Content starts

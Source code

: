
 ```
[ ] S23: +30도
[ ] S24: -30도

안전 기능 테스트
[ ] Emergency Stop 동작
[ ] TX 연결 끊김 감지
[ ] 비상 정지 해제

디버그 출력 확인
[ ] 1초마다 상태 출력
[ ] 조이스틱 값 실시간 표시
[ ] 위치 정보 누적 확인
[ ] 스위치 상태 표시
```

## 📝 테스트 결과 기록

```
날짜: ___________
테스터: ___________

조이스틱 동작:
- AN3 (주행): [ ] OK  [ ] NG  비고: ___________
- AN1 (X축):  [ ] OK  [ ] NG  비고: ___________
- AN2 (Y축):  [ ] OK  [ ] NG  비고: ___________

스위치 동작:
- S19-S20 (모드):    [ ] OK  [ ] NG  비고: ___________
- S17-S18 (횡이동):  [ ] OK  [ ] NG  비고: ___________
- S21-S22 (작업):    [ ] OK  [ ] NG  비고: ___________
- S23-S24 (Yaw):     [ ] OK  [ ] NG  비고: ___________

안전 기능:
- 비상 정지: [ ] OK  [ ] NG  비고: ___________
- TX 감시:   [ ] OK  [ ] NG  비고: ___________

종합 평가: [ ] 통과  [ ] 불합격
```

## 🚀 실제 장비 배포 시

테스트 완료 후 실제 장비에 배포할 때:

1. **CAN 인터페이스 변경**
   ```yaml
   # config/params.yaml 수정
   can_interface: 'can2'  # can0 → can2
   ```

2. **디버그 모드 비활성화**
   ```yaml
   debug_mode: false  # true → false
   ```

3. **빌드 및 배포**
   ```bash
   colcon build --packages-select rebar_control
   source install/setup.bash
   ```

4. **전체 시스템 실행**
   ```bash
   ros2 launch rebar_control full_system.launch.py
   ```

Content ends

▶ _Exercise prompt_
All entries must be repeated exactly.

▶ _Worked solution_
Source code

:
 ```
[ ] S23: +30도
[ ] S24: -30도

안전 기능 테스트
[ ] Emergency Stop 동작
[ ] TX 연결 끊김 감지
[ ] 비상 정지 해제

디버그 출력 확인
[ ] 1초마다 상태 출력
[ ] 조이스틱 값 실시간 표시
[ ] 위치 정보 누적 확인
[ ] 스위치 상태 표시
```

## 📝 테스트 결과 기록

```
날짜: ___________
테스터: ___________

조이스틱 동작:
- AN3 (주행): [ ] OK  [ ] NG  비고: ___________
- AN1 (X축):  [ ] OK  [ ] NG  비고: ___________
- AN2 (Y축):  [ ] OK  [ ] NG  비고: ___________

스위치 동작:
- S19-S20 (모드):    [ ] OK  [ ] NG  비고: ___________
- S17-S18 (횡이동):  [ ] OK  [ ] NG  비고: ___________
- S21-S22 (작업):    [ ] OK  [ ] NG  비고: ___________
- S23-S24 (Yaw):     [ ] OK  [ ] NG  비고: ___________

안전 기능:
- 비상 정지: [ ] OK  [ ] NG  비고: ___________
- TX 감시:   [ ] OK  [ ] NG  비고: ___________

종합 평가: [ ] 통과  [ ] 불합격
```

## 🚀 실제 장비 배포 시

테스트 완료 후 실제 장비에 배포할 때:

1. **CAN 인터페이스 변경**
   ```yaml
   # config/params.yaml 수정
   can_interface: 'can2'  # can0 → can2
   ```

2. **디버그 모드 비활성화**
   ```yaml
   debug_mode: false  # true → false
   ```

3. **빌드 및 배포**
   ```bash
   colcon build --packages-select rebar_control
   source install/setup.bash
   ```

4. **전체 시스템 실행**
   ```bash
   ros2 launch rebar_control full_system.launch.py
   ```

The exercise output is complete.